---- Exercise inputs

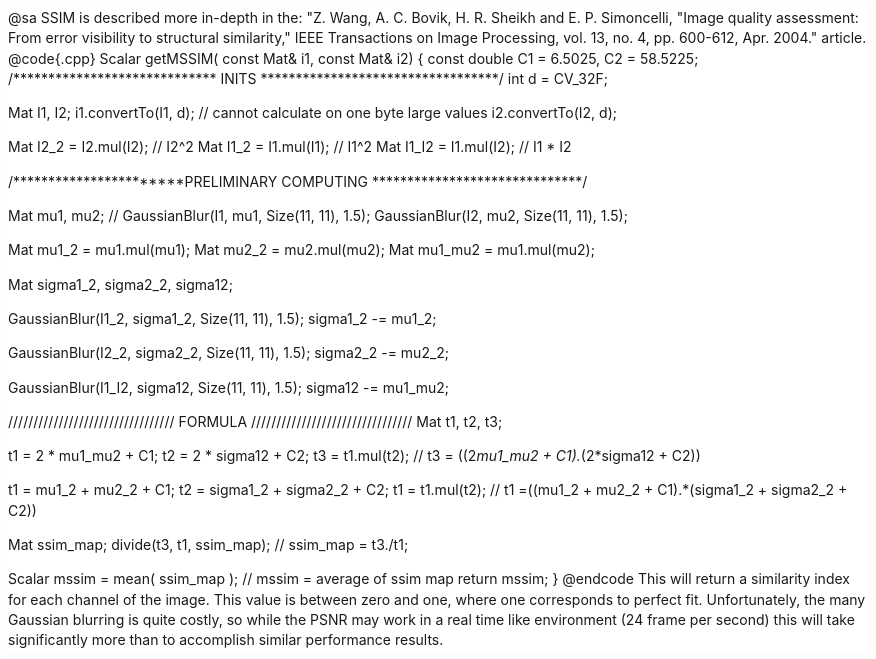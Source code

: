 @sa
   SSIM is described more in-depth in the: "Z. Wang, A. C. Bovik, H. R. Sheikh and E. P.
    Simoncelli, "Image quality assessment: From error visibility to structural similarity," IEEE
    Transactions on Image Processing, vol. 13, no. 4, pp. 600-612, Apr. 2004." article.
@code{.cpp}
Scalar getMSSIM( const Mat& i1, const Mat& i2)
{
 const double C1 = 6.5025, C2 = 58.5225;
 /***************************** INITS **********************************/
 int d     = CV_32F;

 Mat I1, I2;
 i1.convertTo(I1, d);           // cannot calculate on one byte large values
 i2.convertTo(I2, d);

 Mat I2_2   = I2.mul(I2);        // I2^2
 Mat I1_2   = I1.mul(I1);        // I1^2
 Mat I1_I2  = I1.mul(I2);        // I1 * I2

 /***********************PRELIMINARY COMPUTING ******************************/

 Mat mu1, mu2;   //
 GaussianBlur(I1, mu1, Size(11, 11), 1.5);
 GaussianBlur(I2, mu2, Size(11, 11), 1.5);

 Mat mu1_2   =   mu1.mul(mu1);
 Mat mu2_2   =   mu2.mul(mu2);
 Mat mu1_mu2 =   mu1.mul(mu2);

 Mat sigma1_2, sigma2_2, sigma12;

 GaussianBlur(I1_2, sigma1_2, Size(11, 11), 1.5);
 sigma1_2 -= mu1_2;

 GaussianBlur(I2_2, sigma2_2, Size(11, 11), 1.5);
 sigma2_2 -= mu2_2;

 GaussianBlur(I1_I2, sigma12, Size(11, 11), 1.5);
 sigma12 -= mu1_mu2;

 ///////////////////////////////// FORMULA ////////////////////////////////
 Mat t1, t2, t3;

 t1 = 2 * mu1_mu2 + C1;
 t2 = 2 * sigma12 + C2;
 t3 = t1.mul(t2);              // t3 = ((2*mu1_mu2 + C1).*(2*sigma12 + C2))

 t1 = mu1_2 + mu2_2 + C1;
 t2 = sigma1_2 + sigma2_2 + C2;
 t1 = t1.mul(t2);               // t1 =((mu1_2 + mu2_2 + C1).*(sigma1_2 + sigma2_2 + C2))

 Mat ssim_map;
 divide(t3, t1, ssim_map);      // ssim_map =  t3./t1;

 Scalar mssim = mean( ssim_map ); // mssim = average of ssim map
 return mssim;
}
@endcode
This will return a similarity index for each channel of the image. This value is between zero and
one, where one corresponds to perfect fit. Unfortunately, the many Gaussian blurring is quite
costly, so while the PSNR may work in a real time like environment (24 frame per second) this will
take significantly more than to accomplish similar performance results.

--------
---- Exercise inputs

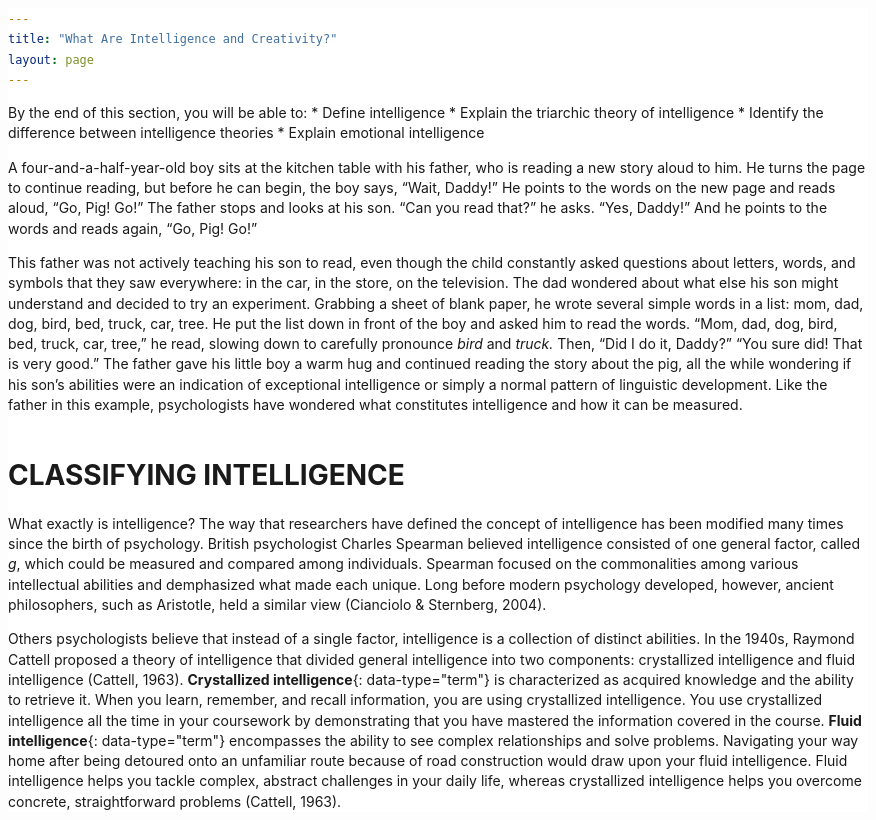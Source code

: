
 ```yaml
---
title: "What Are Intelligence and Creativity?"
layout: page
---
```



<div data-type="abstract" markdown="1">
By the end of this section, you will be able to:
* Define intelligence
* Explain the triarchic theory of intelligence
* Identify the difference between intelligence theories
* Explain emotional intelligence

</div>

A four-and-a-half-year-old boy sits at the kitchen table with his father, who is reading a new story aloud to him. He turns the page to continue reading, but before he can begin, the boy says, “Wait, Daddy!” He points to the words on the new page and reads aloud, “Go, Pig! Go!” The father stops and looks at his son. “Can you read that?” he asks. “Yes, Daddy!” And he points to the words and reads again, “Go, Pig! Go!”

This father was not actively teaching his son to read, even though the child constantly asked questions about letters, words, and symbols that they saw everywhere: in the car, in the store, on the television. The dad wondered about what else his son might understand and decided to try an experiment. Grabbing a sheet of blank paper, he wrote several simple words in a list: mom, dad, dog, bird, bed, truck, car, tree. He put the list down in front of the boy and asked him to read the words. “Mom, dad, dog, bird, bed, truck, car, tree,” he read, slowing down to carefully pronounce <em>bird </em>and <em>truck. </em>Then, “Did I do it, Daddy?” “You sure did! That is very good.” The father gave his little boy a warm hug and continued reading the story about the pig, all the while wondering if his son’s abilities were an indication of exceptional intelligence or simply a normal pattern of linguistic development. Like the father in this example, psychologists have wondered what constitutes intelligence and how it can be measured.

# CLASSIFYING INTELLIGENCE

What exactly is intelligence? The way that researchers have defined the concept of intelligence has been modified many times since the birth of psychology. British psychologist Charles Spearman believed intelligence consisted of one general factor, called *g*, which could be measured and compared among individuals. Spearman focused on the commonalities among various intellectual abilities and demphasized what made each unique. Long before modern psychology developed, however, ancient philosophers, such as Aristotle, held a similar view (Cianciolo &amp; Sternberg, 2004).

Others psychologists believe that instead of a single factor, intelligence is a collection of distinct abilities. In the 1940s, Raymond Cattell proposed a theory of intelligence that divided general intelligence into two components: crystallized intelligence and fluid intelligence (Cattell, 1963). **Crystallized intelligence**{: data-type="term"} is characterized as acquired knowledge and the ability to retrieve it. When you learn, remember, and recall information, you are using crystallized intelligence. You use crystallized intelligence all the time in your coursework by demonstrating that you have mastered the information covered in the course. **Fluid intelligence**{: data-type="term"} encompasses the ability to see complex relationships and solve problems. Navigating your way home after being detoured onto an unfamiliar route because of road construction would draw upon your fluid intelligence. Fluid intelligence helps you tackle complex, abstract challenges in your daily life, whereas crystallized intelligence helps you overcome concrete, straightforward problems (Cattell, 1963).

--------

Return, from the material above, every line with the word "theory".

* Explain the triarchic theory of intelligence
Others psychologists believe that instead of a single factor, intelligence is a collection of distinct abilities. In the 1940s, Raymond Cattell proposed a theory of intelligence that divided general intelligence into two components: crystallized intelligence and fluid intelligence (Cattell, 1963). **Crystallized intelligence**{: data-type="term"} is characterized as acquired knowledge and the ability to retrieve it. When you learn, remember, and recall information, you are using crystallized intelligence. You use crystallized intelligence all the time in your coursework by demonstrating that you have mastered the information covered in the course. **Fluid intelligence**{: data-type="term"} encompasses the ability to see complex relationships and solve problems. Navigating your way home after being detoured onto an unfamiliar route because of road construction would draw upon your fluid intelligence. Fluid intelligence helps you tackle complex, abstract challenges in your daily life, whereas crystallized intelligence helps you overcome concrete, straightforward problems (Cattell, 1963).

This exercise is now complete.